Although the list comprehension is known to many people, we can also use comprehension when we create a set. The basic syntax and its usage are shown below.

One major difference is that we use curly braces instead of square brackets. Certainly, by design, the elements in a set won’t have duplicates as opposed to a list where duplicates are allowed.

Please note that we can also use a conditional statement in a set comprehension.
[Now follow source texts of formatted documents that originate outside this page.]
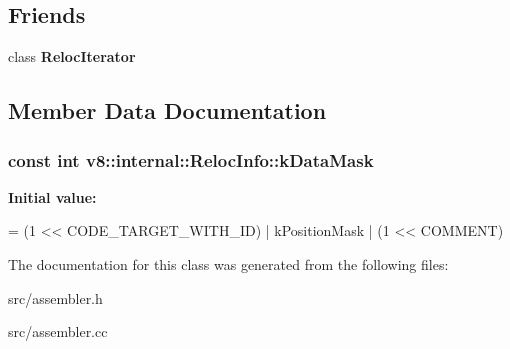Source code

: \subsection*{Friends}
\begin{DoxyCompactItemize}
\item 
\hypertarget{classv8_1_1internal_1_1_reloc_info_a9ff673d9f08f4ce3738760e4e66dc88a}{}class {\bfseries Reloc\+Iterator}\label{classv8_1_1internal_1_1_reloc_info_a9ff673d9f08f4ce3738760e4e66dc88a}

\end{DoxyCompactItemize}


\subsection{Member Data Documentation}
\hypertarget{classv8_1_1internal_1_1_reloc_info_a81087f9aba7b7a2a529d3c166093fb61}{}
\subsubsection[{k\+Data\+Mask}]{\setlength{\rightskip}{0pt plus 5cm}const int v8\+::internal\+::\+Reloc\+Info\+::k\+Data\+Mask\hspace{0.3cm}{\ttfamily [static]}}\label{classv8_1_1internal_1_1_reloc_info_a81087f9aba7b7a2a529d3c166093fb61}
{\bfseries Initial value\+:}
\begin{DoxyCode}
=
      (1 << CODE\_TARGET\_WITH\_ID) | kPositionMask | (1 << COMMENT)
\end{DoxyCode}


The documentation for this class was generated from the following files\+:\begin{DoxyCompactItemize}
\item 
src/assembler.\+h\item 
src/assembler.\+cc\end{DoxyCompactItemize}
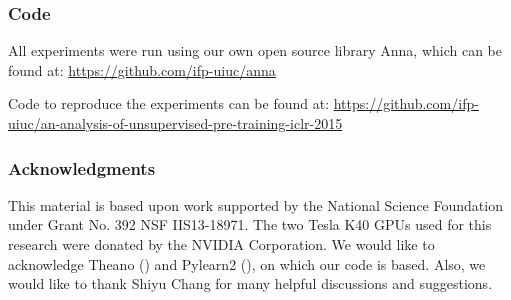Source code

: \documentclass{article} \usepackage{iclr2015,times}
\begin{document}
\subsubsection*{Code}
All experiments were run using our own open source library Anna, which can be found at: \url{https://github.com/ifp-uiuc/anna}

Code to reproduce the experiments can be found at: \url{https://github.com/ifp-uiuc/an-analysis-of-unsupervised-pre-training-iclr-2015}

\subsubsection*{Acknowledgments}
This material is based upon work supported by the National Science Foundation under Grant No. 392 NSF IIS13-18971. The two Tesla K40 GPUs used for this research were donated by the NVIDIA Corporation. We would like to acknowledge Theano (\citet{bergstra2010theano}) and Pylearn2 (\citet{goodfellow2013pylearn2}), on which our code is based. Also, we would like to thank Shiyu Chang for many helpful discussions and suggestions.



\end{document}
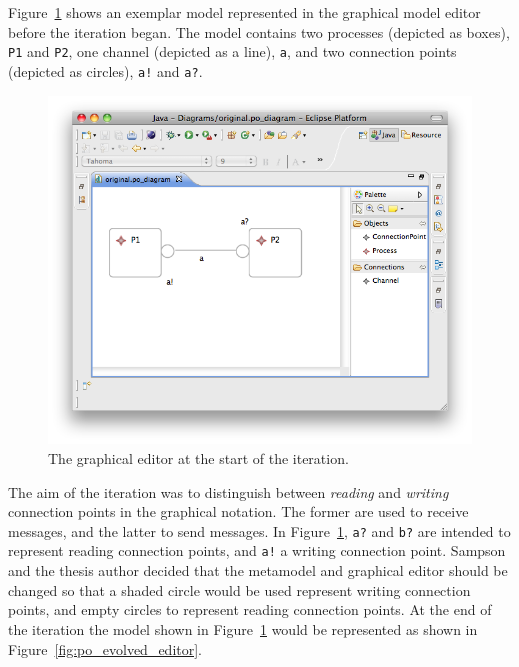 Figure~\ref{fig:po_original_editor} shows an exemplar model represented in the graphical model editor before the iteration began. The model contains two processes (depicted as boxes), \texttt{P1} and \texttt{P2}, one channel (depicted as a line), \texttt{a}, and two connection points (depicted as circles), \texttt{a!} and \texttt{a?}.

\begin{figure}[htbp]
	\centering
	\includegraphics[width=13.5cm]{6.Evaluation/images/user_driven/po_original_editor.png}
	\caption{The graphical editor at the start of the iteration.}
	\label{fig:po_original_editor}
\end{figure}


The aim of the iteration was to distinguish between \emph{reading} and \emph{writing} connection points in the graphical notation. The former are used to receive messages, and the latter to send messages. In Figure~\ref{fig:po_original_editor}, \texttt{a?} and \texttt{b?} are intended to represent reading connection points, and \texttt{a!} a writing connection point. Sampson and the thesis author decided that the metamodel and graphical editor should be changed so that a shaded circle would be used represent writing connection points, and empty circles to represent reading connection points. At the end of the iteration the model shown in Figure~\ref{fig:po_original_editor} would be represented as shown in Figure~\ref{fig:po_evolved_editor}.

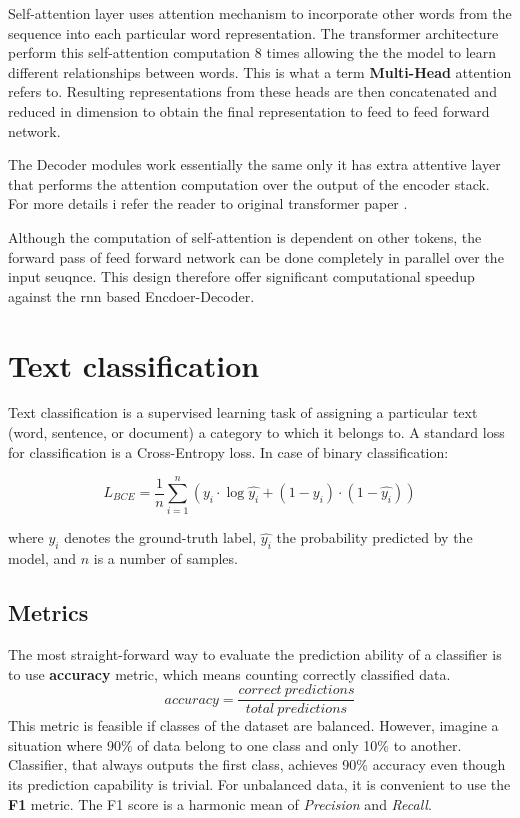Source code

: Self-attention layer uses attention mechanism to incorporate other words from the sequence into each particular word representation. The transformer architecture perform this self-attention computation 8 times allowing the the model to learn different relationships between words. This is what a term \textbf{Multi-Head} attention refers to. Resulting representations from these heads are then concatenated and reduced in dimension to obtain the final representation to feed to feed forward network. 

The Decoder modules work essentially the same only it has extra attentive layer that performs the attention computation over the output of the encoder stack. For more details i refer the reader to original transformer paper \cite{vaswani2017attention}.

Although the computation of self-attention is dependent on other tokens, the forward pass of feed forward network can be done completely in parallel over the input seuqnce. This design therefore offer significant computational speedup against the \gls{rnn} based Encdoer-Decoder.




\section{Text classification}
Text classification is a supervised learning task of assigning a particular text (word, sentence, or document) a category to which it belongs to. A standard loss for classification is a Cross-Entropy loss. In case of binary classification:

\begin{equation}
    L_{BCE} = \frac{1}{n} \sum_{i=1}^n ( y_i \cdot \log\hat{y_i} + (1-y_i)\cdot(1-\hat{y_i}))
\end{equation}

where $y_i$ denotes the ground-truth label, $\hat{y_i}$ the probability predicted by the model, and $n$ is a number of samples.


    
\subsection{Metrics}
The most straight-forward way to evaluate the prediction ability of a classifier is to use \textbf{accuracy} metric, which means counting correctly classified  data. 
\begin{equation}
    accuracy = \frac{correct\ predictions}{total\ predictions}
\end{equation}
This metric is feasible if classes of the dataset are balanced. However, imagine a situation where 90\% of data belong to one class and only 10\% to another. Classifier, that always outputs the first class, achieves 90\% accuracy even though its prediction capability is trivial. For unbalanced data, it is convenient to use the \textbf{F1} metric. The F1 score is a harmonic mean of \textit{Precision} and \textit{Recall}.

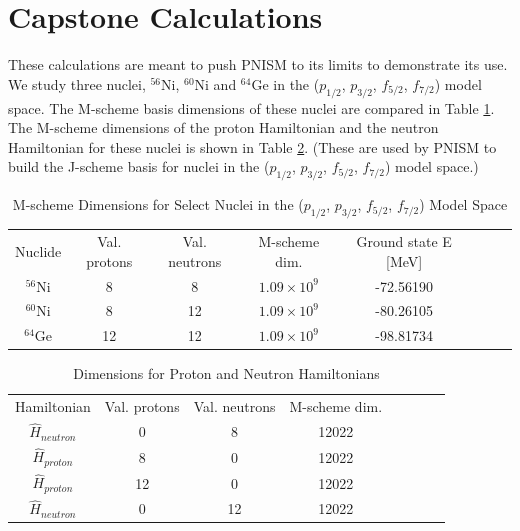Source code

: \section{Capstone Calculations}
These calculations are meant to push PNISM to its limits to demonstrate its use.
We study three nuclei, $^{56}$Ni, $^{60}$Ni and $^{64}$Ge in the ($p_{1/2}$, $p_{3/2}$, $f_{5/2}$, $f_{7/2}$) 
model space. The M-scheme basis dimensions
of these nuclei are compared in Table \ref{mschemecap}.
The M-scheme dimensions of the proton Hamiltonian and the neutron Hamiltonian for
these nuclei is shown in Table \ref{jschemecap}. 
(These are used
by PNISM to build the J-scheme basis for nuclei in the ($p_{1/2}$, $p_{3/2}$, $f_{5/2}$, $f_{7/2}$) model
space.)

\begin{table}[h]
    \caption{M-scheme Dimensions for Select Nuclei in the ($p_{1/2}$, $p_{3/2}$, $f_{5/2}$, $f_{7/2}$) \hspace{\textwidth}Model
Space}
    \label{mschemecap}
\begin{tabular}
    {c c c c c c c c}
    \hline 
    \hline
Nuclide & Val. protons & Val. neutrons & M-scheme dim. & Ground state E [MeV] \\
$^{56}$Ni & 8 & 8 &   $1.09\times 10^9$ & -72.56190 \\  
$^{60}$Ni & 8 & 12 &  $1.09\times 10^9$ & -80.26105\\
$^{64}$Ge & 12 & 12 & $1.09\times 10^9$ & -98.81734\\
    \hline
    \hline
\end{tabular}
\end{table}
\begin{table}[h]
    \caption{Dimensions for Proton and Neutron Hamiltonians}
    \label{jschemecap}
\begin{tabular}
    {c c c c c c c c}
    \hline 
    \hline
Hamiltonian & Val. protons & Val. neutrons & M-scheme dim. \\
$\hat{H}_{neutron}$ & 0 & 8 &  12022 \\
$\hat{H}_{proton}$ & 8 & 0 &  12022 \\
$\hat{H}_{proton}$ & 12 & 0 & 12022 \\
$\hat{H}_{neutron}$ & 0 & 12 & 12022 \\
    \hline
    \hline
\end{tabular}
\end{table}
# syntax for set comprehension
{expression for item in iterable}
>>> numbers = (1, 34, 5, 8, 10, 12, 3, 90, 70, 70, 90)
>>> unique_even_numbers = {number for number in numbers if number%2 == 0}
>>> unique_even_numbers
{34, 70, 8, 10, 12, 90}

9. Dict Comprehension

We have list and set comprehensions, and you won’t be surprised to learn that Python also has dict comprehension. The basic syntax and its usage are shown in the following code snippet.

# syntax for dict comprehension
{key_expression : value_expression for item in iterable}
>>> words = ('python', 'is', 'a', 'big', 'snake')
>>> len_words = {word : len(word) for word in words}
>>> len_words
{'python': 6, 'is': 2, 'a': 1, 'big': 3, 'snake': 5}
>>> len_words_p = {word : len(word) for word in words if word.startswith('p')}
>>> len_words_p
{'python': 6}

Conclusion

This article reviews the basic syntax of list comprehensions and their usage in various scenarios.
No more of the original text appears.